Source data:
- - - - -

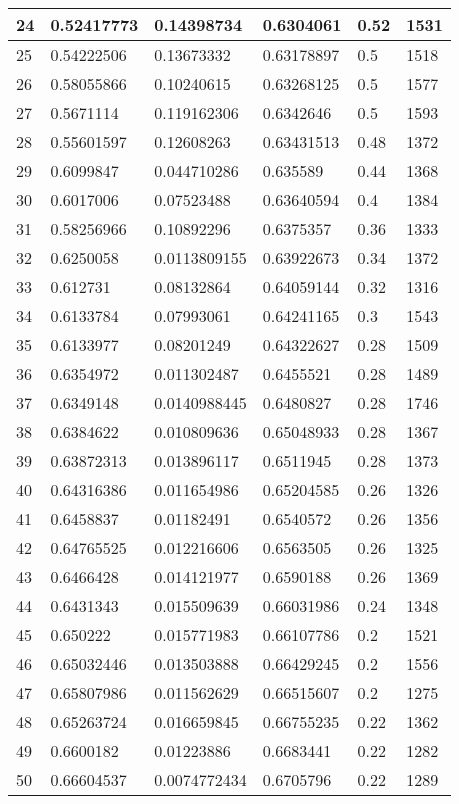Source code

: \begin{longtable}{|l|l|l|l|l|l|}
24 & 0.52417773 & 0.14398734 & 0.6304061 & 0.52 & 1531 \\ \hline 
25 & 0.54222506 & 0.13673332 & 0.63178897 & 0.5 & 1518 \\ \hline 
26 & 0.58055866 & 0.10240615 & 0.63268125 & 0.5 & 1577 \\ \hline 
27 & 0.5671114 & 0.119162306 & 0.6342646 & 0.5 & 1593 \\ \hline 
28 & 0.55601597 & 0.12608263 & 0.63431513 & 0.48 & 1372 \\ \hline 
29 & 0.6099847 & 0.044710286 & 0.635589 & 0.44 & 1368 \\ \hline 
30 & 0.6017006 & 0.07523488 & 0.63640594 & 0.4 & 1384 \\ \hline 
31 & 0.58256966 & 0.10892296 & 0.6375357 & 0.36 & 1333 \\ \hline 
32 & 0.6250058 & 0.0113809155 & 0.63922673 & 0.34 & 1372 \\ \hline 
33 & 0.612731 & 0.08132864 & 0.64059144 & 0.32 & 1316 \\ \hline 
34 & 0.6133784 & 0.07993061 & 0.64241165 & 0.3 & 1543 \\ \hline 
35 & 0.6133977 & 0.08201249 & 0.64322627 & 0.28 & 1509 \\ \hline 
36 & 0.6354972 & 0.011302487 & 0.6455521 & 0.28 & 1489 \\ \hline 
37 & 0.6349148 & 0.0140988445 & 0.6480827 & 0.28 & 1746 \\ \hline 
38 & 0.6384622 & 0.010809636 & 0.65048933 & 0.28 & 1367 \\ \hline 
39 & 0.63872313 & 0.013896117 & 0.6511945 & 0.28 & 1373 \\ \hline 
40 & 0.64316386 & 0.011654986 & 0.65204585 & 0.26 & 1326 \\ \hline 
41 & 0.6458837 & 0.01182491 & 0.6540572 & 0.26 & 1356 \\ \hline 
42 & 0.64765525 & 0.012216606 & 0.6563505 & 0.26 & 1325 \\ \hline 
43 & 0.6466428 & 0.014121977 & 0.6590188 & 0.26 & 1369 \\ \hline 
44 & 0.6431343 & 0.015509639 & 0.66031986 & 0.24 & 1348 \\ \hline 
45 & 0.650222 & 0.015771983 & 0.66107786 & 0.2 & 1521 \\ \hline 
46 & 0.65032446 & 0.013503888 & 0.66429245 & 0.2 & 1556 \\ \hline 
47 & 0.65807986 & 0.011562629 & 0.66515607 & 0.2 & 1275 \\ \hline 
48 & 0.65263724 & 0.016659845 & 0.66755235 & 0.22 & 1362 \\ \hline 
49 & 0.6600182 & 0.01223886 & 0.6683441 & 0.22 & 1282 \\ \hline 
50 & 0.66604537 & 0.0074772434 & 0.6705796 & 0.22 & 1289 \\ \hline 
\end{longtable}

- - - - -

Up to and including the line containing "41 & 0.6458837", repeat every line from the start of the data, but none of the pictures.

Source code

: \begin{longtable}{|l|l|l|l|l|l|}
24 & 0.52417773 & 0.14398734 & 0.6304061 & 0.52 & 1531 \\ \hline 
25 & 0.54222506 & 0.13673332 & 0.63178897 & 0.5 & 1518 \\ \hline 
26 & 0.58055866 & 0.10240615 & 0.63268125 & 0.5 & 1577 \\ \hline 
27 & 0.5671114 & 0.119162306 & 0.6342646 & 0.5 & 1593 \\ \hline 
28 & 0.55601597 & 0.12608263 & 0.63431513 & 0.48 & 1372 \\ \hline 
29 & 0.6099847 & 0.044710286 & 0.635589 & 0.44 & 1368 \\ \hline 
30 & 0.6017006 & 0.07523488 & 0.63640594 & 0.4 & 1384 \\ \hline 
31 & 0.58256966 & 0.10892296 & 0.6375357 & 0.36 & 1333 \\ \hline 
32 & 0.6250058 & 0.0113809155 & 0.63922673 & 0.34 & 1372 \\ \hline 
33 & 0.612731 & 0.08132864 & 0.64059144 & 0.32 & 1316 \\ \hline 
34 & 0.6133784 & 0.07993061 & 0.64241165 & 0.3 & 1543 \\ \hline 
35 & 0.6133977 & 0.08201249 & 0.64322627 & 0.28 & 1509 \\ \hline 
36 & 0.6354972 & 0.011302487 & 0.6455521 & 0.28 & 1489 \\ \hline 
37 & 0.6349148 & 0.0140988445 & 0.6480827 & 0.28 & 1746 \\ \hline 
38 & 0.6384622 & 0.010809636 & 0.65048933 & 0.28 & 1367 \\ \hline 
39 & 0.63872313 & 0.013896117 & 0.6511945 & 0.28 & 1373 \\ \hline 
40 & 0.64316386 & 0.011654986 & 0.65204585 & 0.26 & 1326 \\ \hline 
41 & 0.6458837 & 0.01182491 & 0.6540572 & 0.26 & 1356 \\ \hline 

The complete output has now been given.